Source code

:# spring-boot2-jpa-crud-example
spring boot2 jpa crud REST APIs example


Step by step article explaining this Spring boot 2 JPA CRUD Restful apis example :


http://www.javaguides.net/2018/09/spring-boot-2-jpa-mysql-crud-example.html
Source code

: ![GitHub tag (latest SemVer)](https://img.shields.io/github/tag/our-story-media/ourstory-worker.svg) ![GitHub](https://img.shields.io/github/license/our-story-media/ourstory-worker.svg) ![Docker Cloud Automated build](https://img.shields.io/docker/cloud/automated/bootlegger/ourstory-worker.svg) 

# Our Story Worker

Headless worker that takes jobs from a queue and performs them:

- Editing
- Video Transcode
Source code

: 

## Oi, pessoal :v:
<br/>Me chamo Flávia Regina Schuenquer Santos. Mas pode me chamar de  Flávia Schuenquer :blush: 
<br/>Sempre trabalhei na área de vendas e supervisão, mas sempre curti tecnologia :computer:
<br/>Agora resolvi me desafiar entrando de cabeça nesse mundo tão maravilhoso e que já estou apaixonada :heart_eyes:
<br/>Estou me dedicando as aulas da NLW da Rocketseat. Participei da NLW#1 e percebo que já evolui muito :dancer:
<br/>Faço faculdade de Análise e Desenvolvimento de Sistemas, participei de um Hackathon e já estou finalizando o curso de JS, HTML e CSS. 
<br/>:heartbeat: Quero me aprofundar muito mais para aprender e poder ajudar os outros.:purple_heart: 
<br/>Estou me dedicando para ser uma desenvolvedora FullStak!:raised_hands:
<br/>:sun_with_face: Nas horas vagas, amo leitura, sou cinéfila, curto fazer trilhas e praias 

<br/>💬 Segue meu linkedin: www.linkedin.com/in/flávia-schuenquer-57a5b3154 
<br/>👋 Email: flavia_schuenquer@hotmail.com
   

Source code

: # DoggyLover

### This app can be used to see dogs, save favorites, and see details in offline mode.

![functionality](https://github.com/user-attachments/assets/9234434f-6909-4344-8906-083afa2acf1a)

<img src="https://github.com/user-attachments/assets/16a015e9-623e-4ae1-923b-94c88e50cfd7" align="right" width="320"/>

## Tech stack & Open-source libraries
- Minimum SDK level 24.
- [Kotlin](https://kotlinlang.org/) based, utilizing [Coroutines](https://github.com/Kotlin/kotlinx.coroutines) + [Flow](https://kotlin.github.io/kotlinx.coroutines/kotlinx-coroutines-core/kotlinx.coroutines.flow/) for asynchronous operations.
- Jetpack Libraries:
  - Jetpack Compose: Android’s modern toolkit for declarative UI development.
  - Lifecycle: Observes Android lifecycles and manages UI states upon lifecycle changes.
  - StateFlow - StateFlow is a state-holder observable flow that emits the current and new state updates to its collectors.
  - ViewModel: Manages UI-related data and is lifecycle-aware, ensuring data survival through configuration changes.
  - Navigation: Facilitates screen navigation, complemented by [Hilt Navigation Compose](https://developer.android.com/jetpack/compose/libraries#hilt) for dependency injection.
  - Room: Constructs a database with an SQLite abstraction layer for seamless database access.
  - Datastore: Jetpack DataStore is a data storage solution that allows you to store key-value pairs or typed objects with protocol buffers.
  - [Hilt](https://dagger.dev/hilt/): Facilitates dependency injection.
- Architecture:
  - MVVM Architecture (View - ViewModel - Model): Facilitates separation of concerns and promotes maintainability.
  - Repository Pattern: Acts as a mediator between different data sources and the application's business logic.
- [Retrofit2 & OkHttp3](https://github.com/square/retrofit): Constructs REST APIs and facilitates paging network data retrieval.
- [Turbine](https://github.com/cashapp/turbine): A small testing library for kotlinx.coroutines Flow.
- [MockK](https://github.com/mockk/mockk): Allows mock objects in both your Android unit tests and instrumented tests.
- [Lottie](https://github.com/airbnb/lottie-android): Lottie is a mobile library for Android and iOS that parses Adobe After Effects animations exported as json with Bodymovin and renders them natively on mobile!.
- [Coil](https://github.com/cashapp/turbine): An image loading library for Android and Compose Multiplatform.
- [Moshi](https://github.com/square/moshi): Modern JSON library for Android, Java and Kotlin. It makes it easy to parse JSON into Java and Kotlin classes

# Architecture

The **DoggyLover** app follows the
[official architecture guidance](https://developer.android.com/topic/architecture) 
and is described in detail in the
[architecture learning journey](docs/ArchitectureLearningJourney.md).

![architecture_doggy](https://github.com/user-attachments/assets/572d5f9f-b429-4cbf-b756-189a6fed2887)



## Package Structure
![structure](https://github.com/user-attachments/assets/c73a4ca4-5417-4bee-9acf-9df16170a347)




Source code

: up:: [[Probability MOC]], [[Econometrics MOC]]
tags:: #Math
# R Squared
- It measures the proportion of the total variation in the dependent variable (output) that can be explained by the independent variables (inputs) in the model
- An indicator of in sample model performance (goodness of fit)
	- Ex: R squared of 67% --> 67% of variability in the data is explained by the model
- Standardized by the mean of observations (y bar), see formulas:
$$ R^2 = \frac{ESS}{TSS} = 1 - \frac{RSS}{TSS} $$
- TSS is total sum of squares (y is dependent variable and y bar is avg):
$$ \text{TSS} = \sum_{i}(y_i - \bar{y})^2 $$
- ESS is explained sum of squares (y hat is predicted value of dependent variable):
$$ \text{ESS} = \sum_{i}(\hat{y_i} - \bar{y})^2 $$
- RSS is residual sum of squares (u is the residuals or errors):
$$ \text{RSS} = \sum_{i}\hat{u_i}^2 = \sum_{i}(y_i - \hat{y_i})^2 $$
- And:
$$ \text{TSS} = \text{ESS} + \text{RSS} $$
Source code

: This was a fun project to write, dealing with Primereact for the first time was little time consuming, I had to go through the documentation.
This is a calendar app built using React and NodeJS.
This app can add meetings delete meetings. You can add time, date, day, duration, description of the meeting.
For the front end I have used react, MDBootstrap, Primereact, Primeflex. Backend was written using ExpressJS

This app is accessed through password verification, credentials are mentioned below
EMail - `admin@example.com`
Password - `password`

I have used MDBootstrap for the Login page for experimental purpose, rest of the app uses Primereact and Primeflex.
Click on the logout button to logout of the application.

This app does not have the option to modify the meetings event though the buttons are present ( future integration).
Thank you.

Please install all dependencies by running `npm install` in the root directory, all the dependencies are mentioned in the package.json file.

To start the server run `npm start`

══════════════════════════════

> [How to complete this task]: Filter the records above for lines with "Primeflex".

> [Task response]:
For the front end I have used react, MDBootstrap, Primereact, Primeflex. Backend was written using ExpressJS
I have used MDBootstrap for the Login page for experimental purpose, rest of the app uses Primereact and Primeflex.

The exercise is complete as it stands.